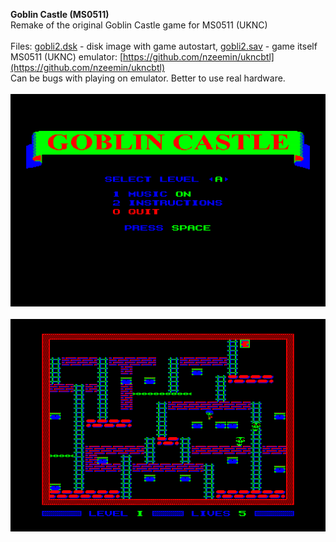 **Goblin Castle (MS0511)**
<br />Remake of the original Goblin Castle game for MS0511 (UKNC)
<br />
<br />Files: [gobli2.dsk](/release/gobli2.dsk?raw=true) - disk image with game autostart, [gobli2.sav](/release/gobli2.sav?raw=true) - game itself
<br />MS0511 (UKNC) emulator: [https://github.com/nzeemin/ukncbtl](https://github.com/nzeemin/ukncbtl)
<br />Can be bugs with playing on emulator. Better to use real hardware.
<br />
<br />![Screenshot 1](/screenshots/gobli2_1.png?raw=true)
<br />
<br />![Screenshot 2](/screenshots/gobli2_2.png?raw=true)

▶ **TASK BRIEF**
Give the number of lines in the entries above that include the word "true", and nothing more.

▶ **SOLVED PROBLEM**
3